Baked Ocean Trout with Parsley Macadamia Butter
Baked Ocean Trout
- 200g unsalted butter, softened
- 1 cup (150g) macadamias, roasted, chopped
- Finely grated zest and juice of 1 lemon, plus extra wedges to serve
- 1 1/2 cups firmly packed flat-leaf parsley leaves, chopped, plus extra to serve
- 1.2kg side ocean trout (skin on), pin-boned
- 2/3 cup (100g) macadamias, roasted
- 1 cup loosely packed dill fronds
- 1 cup firmly packed flat-leaf parsley leaves
- 1 cup firmly packed coriander leaves, plus extra to serve
- 1/4 cup (60ml) extra virgin olive oil
- Finely grated zest and juice of 1 lemon
Prep Time: 10 mins
Cook Time: 20 mins
Recipe by: Shannon Bennett
Preheat oven to 180°C. Grease a large baking tray and line with baking paper.

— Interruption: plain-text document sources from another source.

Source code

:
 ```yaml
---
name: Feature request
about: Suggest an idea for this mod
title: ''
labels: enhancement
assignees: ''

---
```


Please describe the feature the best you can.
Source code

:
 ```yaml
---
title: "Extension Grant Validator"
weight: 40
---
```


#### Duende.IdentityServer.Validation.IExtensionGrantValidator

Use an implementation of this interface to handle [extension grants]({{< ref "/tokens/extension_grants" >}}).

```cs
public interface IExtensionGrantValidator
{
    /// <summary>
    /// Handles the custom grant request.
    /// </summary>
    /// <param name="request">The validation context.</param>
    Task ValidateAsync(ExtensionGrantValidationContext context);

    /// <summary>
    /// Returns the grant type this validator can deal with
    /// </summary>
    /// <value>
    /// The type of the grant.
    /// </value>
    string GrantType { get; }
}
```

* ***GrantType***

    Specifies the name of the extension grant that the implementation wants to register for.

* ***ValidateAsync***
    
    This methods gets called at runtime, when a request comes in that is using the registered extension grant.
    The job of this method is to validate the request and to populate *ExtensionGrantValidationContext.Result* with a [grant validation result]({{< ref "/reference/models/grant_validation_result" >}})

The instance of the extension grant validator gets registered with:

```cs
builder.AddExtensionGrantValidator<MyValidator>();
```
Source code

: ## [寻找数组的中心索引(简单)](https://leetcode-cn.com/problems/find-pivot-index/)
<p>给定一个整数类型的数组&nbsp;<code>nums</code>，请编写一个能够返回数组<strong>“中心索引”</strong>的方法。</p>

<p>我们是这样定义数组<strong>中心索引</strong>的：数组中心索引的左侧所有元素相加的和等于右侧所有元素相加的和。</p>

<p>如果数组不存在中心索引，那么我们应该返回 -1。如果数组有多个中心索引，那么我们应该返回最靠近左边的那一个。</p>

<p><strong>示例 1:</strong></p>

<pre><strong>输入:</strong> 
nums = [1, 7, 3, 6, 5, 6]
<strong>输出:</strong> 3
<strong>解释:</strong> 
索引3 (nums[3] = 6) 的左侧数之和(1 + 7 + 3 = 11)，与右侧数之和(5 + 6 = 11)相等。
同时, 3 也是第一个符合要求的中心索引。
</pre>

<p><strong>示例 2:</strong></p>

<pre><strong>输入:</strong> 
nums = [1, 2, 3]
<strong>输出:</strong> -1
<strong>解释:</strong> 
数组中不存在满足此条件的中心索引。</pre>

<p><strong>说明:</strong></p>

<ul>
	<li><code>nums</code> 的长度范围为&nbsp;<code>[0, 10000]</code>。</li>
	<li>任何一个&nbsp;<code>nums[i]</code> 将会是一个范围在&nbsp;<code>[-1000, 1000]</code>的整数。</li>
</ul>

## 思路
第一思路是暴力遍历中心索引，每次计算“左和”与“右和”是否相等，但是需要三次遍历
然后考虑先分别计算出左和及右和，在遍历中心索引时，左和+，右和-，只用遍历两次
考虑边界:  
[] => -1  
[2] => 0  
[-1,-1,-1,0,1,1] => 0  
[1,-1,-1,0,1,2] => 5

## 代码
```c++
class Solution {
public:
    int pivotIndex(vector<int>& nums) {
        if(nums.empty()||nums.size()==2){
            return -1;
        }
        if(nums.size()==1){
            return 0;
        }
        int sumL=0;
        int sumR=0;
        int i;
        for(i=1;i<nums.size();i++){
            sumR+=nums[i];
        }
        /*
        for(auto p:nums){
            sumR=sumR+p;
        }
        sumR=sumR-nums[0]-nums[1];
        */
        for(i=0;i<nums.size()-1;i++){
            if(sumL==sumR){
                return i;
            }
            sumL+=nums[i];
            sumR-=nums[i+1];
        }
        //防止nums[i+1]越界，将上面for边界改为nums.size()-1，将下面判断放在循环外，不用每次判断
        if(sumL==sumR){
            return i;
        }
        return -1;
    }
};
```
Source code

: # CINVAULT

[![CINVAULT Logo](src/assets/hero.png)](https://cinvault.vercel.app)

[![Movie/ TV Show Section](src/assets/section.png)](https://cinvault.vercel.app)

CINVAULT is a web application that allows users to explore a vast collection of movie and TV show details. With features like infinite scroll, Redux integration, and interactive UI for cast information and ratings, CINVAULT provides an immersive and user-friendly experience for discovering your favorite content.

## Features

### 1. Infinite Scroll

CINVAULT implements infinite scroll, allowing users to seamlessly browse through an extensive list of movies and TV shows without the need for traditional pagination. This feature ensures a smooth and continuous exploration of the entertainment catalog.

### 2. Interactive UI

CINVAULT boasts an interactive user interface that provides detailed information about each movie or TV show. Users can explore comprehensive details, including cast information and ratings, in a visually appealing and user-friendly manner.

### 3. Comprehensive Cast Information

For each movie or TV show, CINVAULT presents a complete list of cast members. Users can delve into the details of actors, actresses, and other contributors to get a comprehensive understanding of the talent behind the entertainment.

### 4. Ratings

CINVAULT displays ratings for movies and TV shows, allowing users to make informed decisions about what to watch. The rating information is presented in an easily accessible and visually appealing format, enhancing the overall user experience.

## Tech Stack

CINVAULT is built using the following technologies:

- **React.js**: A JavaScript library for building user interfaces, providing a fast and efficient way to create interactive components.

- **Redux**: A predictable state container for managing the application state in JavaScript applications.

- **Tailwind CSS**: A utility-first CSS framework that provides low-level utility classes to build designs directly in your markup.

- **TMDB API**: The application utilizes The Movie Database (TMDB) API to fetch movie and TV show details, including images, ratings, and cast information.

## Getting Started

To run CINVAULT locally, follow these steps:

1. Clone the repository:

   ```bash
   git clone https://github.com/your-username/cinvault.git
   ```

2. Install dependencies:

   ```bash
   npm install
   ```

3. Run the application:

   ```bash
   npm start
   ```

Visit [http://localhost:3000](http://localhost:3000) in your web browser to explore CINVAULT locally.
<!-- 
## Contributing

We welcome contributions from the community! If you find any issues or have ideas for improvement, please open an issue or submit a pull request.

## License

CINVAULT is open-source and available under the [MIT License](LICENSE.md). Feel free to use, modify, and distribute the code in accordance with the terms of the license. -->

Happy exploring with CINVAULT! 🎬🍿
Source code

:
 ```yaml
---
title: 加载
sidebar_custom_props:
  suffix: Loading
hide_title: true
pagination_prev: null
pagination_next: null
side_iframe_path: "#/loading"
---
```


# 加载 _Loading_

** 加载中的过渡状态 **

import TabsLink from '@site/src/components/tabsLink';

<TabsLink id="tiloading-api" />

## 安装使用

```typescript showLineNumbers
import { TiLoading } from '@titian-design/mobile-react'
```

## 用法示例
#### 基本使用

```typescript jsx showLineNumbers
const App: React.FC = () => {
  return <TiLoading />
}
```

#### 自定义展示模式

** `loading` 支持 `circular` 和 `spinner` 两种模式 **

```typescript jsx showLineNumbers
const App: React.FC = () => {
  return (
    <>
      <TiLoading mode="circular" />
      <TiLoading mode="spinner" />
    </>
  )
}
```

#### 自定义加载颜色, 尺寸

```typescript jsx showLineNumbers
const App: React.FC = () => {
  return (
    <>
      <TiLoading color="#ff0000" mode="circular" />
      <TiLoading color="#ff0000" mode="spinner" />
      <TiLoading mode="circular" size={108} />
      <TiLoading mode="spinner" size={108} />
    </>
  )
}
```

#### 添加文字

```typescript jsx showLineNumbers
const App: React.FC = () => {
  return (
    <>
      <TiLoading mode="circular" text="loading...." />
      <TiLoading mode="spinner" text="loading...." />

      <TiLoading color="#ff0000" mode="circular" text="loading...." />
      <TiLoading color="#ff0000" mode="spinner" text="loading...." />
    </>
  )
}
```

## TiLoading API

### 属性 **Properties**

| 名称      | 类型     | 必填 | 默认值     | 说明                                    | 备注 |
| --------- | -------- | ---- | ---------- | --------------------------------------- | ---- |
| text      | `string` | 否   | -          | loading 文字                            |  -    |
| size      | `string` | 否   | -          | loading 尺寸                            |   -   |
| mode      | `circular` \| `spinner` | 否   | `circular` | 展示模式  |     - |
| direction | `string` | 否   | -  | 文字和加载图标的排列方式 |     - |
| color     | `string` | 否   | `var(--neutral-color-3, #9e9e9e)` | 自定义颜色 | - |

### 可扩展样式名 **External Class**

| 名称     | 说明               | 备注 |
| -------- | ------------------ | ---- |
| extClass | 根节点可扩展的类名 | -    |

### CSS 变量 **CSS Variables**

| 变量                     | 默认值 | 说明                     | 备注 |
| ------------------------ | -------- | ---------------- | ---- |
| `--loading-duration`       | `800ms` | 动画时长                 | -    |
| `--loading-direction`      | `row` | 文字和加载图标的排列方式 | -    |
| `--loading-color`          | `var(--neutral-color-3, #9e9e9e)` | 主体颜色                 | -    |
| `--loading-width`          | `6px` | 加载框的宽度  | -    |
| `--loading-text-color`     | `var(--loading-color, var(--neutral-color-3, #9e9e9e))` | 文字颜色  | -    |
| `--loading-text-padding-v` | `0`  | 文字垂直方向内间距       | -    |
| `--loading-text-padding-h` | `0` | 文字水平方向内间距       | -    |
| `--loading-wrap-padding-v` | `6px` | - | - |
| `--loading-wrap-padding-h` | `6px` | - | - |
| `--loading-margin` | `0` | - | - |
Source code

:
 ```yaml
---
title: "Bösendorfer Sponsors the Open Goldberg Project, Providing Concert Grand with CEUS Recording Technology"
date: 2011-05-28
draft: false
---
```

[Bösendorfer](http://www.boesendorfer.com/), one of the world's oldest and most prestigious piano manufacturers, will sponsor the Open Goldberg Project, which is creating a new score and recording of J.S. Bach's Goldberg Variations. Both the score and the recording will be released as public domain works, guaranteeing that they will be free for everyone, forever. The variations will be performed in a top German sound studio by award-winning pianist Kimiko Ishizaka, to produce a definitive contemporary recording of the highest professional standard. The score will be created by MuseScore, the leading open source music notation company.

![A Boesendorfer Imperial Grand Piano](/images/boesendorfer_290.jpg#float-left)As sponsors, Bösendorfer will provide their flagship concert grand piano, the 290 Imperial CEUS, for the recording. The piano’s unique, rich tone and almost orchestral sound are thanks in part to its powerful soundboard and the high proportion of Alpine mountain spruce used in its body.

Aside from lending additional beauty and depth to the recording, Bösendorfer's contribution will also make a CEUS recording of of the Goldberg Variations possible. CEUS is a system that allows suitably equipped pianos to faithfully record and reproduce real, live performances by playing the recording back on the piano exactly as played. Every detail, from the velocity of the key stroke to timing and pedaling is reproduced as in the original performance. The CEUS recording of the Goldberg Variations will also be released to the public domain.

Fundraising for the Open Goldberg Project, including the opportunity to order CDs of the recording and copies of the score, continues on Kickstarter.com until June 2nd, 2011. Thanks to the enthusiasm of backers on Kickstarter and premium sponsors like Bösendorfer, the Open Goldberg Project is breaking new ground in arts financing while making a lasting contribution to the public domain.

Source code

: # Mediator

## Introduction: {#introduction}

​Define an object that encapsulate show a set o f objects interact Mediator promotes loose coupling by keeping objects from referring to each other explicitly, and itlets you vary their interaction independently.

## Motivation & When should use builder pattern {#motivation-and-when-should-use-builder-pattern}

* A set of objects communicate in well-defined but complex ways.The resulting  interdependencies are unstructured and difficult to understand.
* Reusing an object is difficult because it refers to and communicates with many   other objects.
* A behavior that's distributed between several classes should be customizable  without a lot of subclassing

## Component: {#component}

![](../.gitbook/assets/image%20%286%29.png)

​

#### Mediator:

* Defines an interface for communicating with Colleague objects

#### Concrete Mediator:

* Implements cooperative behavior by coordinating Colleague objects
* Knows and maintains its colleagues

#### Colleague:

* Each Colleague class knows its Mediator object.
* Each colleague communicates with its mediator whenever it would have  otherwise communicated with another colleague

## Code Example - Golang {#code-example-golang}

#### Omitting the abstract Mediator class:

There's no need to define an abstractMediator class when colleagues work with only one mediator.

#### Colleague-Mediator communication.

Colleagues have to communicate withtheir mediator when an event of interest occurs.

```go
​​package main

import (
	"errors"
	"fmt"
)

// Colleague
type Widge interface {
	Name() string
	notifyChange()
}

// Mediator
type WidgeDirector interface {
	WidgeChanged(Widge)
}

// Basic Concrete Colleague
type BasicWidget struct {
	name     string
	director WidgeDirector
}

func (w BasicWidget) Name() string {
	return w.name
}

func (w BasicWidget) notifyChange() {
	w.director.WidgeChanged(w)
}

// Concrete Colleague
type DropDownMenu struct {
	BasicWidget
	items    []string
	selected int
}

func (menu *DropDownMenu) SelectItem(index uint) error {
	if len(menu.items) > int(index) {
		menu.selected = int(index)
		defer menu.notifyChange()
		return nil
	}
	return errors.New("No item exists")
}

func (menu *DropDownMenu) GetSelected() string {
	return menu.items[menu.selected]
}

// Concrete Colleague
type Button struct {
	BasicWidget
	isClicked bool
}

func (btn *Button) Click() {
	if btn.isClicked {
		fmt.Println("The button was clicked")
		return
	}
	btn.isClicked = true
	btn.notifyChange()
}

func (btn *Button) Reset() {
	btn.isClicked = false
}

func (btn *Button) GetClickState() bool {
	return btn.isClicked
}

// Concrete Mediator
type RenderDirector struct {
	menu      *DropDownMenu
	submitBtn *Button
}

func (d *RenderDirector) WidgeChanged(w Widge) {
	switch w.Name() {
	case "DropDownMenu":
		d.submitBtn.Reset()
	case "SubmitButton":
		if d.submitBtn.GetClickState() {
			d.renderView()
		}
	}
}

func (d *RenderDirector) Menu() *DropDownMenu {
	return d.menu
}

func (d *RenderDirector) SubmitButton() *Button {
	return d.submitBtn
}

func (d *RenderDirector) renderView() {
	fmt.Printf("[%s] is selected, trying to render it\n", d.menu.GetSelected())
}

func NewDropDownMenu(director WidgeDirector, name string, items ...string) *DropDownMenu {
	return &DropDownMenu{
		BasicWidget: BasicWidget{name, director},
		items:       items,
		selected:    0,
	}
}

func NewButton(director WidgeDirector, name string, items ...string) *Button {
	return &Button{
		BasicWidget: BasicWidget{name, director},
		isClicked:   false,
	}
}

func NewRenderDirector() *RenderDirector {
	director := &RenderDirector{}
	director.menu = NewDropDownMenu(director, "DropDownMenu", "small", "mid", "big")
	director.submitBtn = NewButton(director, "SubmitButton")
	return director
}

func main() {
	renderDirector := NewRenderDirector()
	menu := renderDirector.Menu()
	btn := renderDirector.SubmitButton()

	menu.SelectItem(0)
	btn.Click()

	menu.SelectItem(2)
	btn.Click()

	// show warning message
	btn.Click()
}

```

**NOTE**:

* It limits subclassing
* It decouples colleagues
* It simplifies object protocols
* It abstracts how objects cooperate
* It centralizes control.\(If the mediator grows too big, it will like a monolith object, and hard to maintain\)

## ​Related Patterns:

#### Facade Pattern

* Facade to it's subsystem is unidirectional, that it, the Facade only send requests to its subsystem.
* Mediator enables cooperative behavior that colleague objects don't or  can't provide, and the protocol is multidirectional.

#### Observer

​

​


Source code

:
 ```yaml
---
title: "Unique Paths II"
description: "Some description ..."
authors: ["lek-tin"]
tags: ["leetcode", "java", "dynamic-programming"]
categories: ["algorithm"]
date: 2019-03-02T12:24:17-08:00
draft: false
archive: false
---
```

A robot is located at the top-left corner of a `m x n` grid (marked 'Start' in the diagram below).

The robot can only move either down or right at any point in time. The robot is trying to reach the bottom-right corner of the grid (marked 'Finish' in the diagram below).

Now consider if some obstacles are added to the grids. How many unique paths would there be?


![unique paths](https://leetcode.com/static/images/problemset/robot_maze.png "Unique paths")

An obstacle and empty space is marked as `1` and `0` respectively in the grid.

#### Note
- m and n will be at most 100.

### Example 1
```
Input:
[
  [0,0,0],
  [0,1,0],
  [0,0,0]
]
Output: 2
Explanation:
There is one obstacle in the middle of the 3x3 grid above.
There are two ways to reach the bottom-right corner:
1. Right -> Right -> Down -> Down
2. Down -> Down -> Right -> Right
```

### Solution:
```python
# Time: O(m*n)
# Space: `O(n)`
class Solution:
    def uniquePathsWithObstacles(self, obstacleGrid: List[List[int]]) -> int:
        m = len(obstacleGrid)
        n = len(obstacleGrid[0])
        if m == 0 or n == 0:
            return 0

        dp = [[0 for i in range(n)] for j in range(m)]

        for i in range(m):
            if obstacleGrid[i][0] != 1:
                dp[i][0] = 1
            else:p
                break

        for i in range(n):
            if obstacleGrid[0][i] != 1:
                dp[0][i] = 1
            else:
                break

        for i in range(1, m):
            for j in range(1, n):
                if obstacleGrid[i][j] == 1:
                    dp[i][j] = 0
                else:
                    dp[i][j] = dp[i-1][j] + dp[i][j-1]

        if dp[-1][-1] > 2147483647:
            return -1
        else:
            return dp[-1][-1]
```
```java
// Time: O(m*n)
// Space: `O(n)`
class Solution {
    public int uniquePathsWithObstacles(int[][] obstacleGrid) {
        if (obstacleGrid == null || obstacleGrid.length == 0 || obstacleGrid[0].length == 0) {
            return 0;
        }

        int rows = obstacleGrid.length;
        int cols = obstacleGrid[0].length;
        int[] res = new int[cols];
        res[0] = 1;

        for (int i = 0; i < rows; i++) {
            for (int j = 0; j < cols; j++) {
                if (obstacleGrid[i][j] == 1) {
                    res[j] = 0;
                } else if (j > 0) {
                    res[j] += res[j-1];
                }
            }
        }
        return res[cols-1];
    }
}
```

Place butter in a food processor and whiz until spreadable. Add macadamia, lemon zest and juice, parsley and a pinch of salt flakes, and pulse until nuts and parsley are roughly chopped.
Place fish, flesh-side up, on prepared tray and spread evenly with butter mixture. Place tray on top rack of oven, and roast, basting with butter mixture occasionally, for 15-20 minutes for medium, or until cooked to your liking. Stand for 10 minutes to rest.
Meanwhile, for macadamia pesto, whiz all ingredients in a food processor until finely chopped. Season well.
Transfer fish to a serving platter and scatter with extra parsley and coriander. Serve with pesto and lemon wedges.